--- Records shown Enclosed Below ---
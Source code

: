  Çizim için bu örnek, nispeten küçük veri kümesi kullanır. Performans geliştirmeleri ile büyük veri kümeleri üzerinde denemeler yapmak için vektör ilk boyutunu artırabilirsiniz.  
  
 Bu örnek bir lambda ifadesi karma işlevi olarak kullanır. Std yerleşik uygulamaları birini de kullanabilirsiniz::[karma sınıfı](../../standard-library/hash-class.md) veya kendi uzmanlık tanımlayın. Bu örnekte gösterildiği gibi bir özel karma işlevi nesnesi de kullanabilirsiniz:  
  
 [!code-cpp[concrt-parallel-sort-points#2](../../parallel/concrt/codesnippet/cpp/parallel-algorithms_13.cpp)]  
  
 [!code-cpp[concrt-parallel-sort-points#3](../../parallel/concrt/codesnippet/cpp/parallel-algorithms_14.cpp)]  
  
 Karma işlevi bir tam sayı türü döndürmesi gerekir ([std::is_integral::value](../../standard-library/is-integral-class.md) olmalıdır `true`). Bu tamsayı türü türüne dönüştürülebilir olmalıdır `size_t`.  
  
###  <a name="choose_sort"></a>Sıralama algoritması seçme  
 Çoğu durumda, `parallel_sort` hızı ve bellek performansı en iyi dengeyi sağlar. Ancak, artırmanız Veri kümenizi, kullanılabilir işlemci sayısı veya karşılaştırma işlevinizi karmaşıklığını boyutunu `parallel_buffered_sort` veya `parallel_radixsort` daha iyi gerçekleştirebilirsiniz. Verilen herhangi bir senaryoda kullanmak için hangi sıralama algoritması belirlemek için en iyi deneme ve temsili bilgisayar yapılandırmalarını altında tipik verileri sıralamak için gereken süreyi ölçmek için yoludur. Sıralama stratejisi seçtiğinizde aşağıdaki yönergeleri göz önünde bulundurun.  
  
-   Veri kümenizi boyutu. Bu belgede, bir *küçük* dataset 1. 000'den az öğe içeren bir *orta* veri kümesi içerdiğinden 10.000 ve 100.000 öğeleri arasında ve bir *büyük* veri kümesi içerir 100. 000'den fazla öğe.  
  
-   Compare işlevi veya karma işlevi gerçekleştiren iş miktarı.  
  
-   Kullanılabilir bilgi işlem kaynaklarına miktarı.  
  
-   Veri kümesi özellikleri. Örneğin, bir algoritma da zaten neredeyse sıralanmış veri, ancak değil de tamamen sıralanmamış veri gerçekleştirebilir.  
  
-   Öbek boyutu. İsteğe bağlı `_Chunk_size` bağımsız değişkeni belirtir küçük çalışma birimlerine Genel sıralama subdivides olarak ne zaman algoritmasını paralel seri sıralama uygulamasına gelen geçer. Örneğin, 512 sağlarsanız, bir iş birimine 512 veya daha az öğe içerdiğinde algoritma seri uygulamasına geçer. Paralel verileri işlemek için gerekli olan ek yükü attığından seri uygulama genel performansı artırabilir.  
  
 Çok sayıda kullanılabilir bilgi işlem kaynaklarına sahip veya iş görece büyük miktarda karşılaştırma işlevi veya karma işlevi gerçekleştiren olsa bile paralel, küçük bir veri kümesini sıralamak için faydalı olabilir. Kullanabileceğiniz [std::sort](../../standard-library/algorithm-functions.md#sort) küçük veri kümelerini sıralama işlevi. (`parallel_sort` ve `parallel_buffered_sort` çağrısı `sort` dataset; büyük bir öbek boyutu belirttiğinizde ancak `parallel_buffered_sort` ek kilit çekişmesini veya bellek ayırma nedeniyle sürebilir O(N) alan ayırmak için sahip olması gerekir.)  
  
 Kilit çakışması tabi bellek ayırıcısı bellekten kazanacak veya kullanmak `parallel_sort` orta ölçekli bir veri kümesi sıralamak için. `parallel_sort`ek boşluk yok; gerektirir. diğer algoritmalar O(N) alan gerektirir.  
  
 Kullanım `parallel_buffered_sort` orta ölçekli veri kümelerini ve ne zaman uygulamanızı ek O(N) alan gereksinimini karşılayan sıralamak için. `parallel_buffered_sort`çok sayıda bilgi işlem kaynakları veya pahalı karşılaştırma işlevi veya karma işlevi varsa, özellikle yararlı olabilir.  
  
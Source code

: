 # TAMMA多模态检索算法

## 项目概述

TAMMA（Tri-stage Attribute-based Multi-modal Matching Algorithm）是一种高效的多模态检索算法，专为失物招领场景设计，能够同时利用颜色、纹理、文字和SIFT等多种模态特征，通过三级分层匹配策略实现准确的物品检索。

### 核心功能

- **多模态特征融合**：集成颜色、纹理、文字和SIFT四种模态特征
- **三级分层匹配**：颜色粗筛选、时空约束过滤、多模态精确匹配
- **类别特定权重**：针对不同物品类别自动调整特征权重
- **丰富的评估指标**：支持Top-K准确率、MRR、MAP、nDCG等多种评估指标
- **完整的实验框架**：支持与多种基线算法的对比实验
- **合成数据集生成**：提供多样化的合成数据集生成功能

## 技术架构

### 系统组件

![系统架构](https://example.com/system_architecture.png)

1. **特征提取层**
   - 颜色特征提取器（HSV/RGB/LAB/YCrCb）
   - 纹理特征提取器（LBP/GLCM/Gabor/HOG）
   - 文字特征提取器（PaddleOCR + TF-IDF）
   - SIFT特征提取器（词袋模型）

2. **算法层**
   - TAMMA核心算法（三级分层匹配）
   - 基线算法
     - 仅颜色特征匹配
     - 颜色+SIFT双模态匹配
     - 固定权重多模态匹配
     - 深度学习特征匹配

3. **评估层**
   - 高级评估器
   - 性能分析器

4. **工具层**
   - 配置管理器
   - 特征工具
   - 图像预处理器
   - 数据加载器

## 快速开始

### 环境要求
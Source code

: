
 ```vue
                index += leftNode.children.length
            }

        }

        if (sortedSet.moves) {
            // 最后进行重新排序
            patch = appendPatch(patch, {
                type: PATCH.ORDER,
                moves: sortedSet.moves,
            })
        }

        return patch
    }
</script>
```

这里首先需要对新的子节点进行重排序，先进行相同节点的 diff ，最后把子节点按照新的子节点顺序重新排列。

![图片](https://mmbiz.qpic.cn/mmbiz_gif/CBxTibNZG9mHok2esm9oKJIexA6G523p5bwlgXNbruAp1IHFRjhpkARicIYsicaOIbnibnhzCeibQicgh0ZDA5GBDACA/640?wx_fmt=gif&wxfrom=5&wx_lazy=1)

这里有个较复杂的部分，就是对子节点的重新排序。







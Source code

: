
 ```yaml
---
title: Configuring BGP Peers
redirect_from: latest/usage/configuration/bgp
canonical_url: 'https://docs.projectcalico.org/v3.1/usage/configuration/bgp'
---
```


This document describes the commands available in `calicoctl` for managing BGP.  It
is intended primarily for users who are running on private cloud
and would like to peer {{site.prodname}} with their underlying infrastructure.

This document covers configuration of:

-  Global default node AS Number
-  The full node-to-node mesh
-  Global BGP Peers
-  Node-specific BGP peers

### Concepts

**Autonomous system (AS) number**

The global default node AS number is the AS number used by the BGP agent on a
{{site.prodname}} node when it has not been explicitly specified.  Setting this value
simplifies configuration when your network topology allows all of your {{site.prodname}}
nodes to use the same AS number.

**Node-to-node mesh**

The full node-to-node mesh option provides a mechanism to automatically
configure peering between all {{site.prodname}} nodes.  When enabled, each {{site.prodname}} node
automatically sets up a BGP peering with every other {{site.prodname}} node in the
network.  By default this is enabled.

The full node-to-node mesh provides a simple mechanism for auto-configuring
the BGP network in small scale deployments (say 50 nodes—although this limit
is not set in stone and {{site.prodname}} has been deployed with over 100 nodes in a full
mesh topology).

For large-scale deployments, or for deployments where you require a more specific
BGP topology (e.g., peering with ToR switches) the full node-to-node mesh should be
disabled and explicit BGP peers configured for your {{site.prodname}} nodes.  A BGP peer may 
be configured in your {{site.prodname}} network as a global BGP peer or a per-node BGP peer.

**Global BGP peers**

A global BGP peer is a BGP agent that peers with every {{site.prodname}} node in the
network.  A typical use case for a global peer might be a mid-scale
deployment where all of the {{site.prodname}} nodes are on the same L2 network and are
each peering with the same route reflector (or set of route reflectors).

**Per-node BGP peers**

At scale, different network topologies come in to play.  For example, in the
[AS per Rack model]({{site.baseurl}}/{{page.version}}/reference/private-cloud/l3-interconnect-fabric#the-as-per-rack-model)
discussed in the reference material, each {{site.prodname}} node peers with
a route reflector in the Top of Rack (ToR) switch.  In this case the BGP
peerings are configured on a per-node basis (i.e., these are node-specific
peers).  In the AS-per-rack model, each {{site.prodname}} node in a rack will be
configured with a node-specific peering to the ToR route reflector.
--- End of Enclosed Records shown ---
** Directions **
Reproduce each line of the records in which "codesnippet" appears.

** Response **
 [!code-cpp[concrt-parallel-sort-points#2](../../parallel/concrt/codesnippet/cpp/parallel-algorithms_13.cpp)]  
 [!code-cpp[concrt-parallel-sort-points#3](../../parallel/concrt/codesnippet/cpp/parallel-algorithms_14.cpp)]  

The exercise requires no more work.